_TASK REQUIREMENTS_
Take nothing but the lines from the one with "I wish to make" through the one with "Removing Feature 3" in the entries below, both ends kept, and return them exactly with pictures left out.

(RECORDED INFORMATION begins)

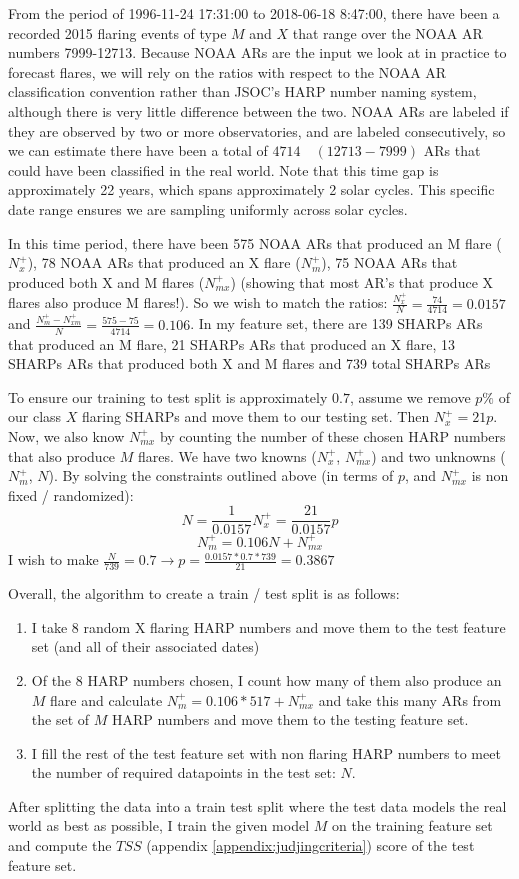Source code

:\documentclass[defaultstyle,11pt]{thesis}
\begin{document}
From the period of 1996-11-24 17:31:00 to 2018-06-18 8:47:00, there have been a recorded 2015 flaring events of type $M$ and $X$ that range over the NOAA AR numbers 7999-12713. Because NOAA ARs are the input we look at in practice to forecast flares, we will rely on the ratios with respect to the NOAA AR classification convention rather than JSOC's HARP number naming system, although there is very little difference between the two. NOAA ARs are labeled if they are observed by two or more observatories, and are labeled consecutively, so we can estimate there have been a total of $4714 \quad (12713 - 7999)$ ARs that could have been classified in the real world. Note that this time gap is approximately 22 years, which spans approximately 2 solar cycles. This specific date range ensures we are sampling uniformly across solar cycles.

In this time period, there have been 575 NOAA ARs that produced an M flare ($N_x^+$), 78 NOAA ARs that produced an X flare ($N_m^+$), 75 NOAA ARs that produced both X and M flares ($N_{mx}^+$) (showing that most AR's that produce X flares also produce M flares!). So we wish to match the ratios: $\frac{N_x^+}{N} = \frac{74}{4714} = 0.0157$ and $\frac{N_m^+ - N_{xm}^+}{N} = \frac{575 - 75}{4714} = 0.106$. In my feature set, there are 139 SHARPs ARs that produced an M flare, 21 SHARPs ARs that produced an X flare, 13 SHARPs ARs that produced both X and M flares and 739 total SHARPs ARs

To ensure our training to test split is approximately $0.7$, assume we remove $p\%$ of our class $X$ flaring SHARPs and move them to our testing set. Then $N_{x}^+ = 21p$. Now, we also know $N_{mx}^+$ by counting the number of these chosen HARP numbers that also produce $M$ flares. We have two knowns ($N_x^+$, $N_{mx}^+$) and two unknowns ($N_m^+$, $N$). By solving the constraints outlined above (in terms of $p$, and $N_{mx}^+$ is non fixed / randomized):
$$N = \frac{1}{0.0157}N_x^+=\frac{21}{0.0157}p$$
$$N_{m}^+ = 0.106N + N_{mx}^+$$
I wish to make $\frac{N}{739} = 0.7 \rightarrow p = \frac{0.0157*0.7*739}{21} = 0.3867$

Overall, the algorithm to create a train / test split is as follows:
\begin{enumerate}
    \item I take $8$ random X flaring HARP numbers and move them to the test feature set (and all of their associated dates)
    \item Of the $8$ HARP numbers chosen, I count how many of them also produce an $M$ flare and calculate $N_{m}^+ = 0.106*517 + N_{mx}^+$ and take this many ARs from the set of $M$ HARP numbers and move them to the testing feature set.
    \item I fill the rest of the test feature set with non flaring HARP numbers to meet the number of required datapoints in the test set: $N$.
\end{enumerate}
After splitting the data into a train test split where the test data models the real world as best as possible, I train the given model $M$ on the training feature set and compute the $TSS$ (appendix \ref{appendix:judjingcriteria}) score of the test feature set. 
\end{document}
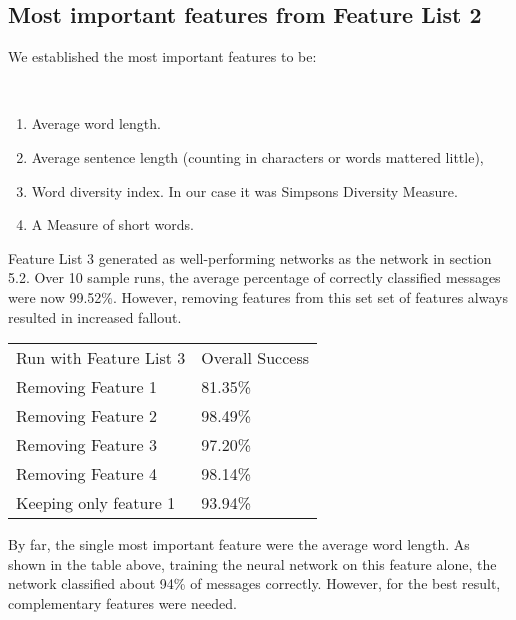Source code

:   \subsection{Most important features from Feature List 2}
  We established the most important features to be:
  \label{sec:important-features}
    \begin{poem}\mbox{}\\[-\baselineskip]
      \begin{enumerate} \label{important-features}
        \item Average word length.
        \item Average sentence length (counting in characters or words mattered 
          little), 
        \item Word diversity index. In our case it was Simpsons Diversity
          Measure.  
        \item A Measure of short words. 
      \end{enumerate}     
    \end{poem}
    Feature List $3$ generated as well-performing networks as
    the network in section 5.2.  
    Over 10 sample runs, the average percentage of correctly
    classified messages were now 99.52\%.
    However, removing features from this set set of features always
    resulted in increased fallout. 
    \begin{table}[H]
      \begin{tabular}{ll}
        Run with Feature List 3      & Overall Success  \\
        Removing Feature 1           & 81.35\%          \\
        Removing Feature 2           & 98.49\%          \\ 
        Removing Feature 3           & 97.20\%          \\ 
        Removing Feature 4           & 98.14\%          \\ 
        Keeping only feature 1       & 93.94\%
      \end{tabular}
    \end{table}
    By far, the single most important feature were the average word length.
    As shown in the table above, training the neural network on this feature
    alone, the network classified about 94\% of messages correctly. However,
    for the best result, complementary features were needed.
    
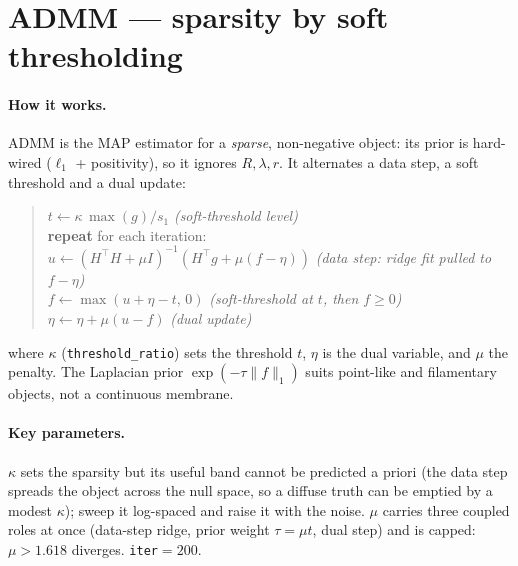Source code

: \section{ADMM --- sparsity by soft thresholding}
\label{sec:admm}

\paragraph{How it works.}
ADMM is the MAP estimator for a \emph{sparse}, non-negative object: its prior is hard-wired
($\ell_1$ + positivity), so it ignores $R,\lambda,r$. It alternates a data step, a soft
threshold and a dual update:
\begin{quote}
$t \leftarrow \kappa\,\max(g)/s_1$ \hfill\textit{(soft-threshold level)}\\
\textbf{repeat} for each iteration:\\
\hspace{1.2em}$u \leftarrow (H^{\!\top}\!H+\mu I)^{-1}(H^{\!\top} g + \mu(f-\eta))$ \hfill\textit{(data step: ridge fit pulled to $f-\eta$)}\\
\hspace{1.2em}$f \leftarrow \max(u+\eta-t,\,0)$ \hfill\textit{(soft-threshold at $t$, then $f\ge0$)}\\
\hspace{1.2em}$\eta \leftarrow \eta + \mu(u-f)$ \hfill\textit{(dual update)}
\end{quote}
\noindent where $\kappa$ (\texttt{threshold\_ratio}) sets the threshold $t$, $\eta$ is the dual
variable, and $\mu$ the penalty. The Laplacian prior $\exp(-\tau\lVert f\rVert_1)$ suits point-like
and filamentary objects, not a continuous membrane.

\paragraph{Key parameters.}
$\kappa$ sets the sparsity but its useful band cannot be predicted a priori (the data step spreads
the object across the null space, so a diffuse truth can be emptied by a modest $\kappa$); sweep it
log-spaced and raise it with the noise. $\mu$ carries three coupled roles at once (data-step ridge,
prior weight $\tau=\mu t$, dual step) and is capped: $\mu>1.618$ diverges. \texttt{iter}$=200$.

(RECORDED INFORMATION ends)

_ANSWER TO THIS EXERCISE_
I wish to make $\frac{N}{739} = 0.7 \rightarrow p = \frac{0.0157*0.7*739}{21} = 0.3867$

Overall, the algorithm to create a train / test split is as follows:
\begin{enumerate}
    \item I take $8$ random X flaring HARP numbers and move them to the test feature set (and all of their associated dates)
    \item Of the $8$ HARP numbers chosen, I count how many of them also produce an $M$ flare and calculate $N_{m}^+ = 0.106*517 + N_{mx}^+$ and take this many ARs from the set of $M$ HARP numbers and move them to the testing feature set.
    \item I fill the rest of the test feature set with non flaring HARP numbers to meet the number of required datapoints in the test set: $N$.
\end{enumerate}
After splitting the data into a train test split where the test data models the real world as best as possible, I train the given model $M$ on the training feature set and compute the $TSS$ (appendix \ref{appendix:judjingcriteria}) score of the test feature set. 
\end{document}
Source code

:   \subsection{Most important features from Feature List 2}
  We established the most important features to be:
  \label{sec:important-features}
    \begin{poem}\mbox{}\\[-\baselineskip]
      \begin{enumerate} \label{important-features}
        \item Average word length.
        \item Average sentence length (counting in characters or words mattered 
          little), 
        \item Word diversity index. In our case it was Simpsons Diversity
          Measure.  
        \item A Measure of short words. 
      \end{enumerate}     
    \end{poem}
    Feature List $3$ generated as well-performing networks as
    the network in section 5.2.  
    Over 10 sample runs, the average percentage of correctly
    classified messages were now 99.52\%.
    However, removing features from this set set of features always
    resulted in increased fallout. 
    \begin{table}[H]
      \begin{tabular}{ll}
        Run with Feature List 3      & Overall Success  \\
        Removing Feature 1           & 81.35\%          \\
        Removing Feature 2           & 98.49\%          \\ 
        Removing Feature 3           & 97.20\%          \\ 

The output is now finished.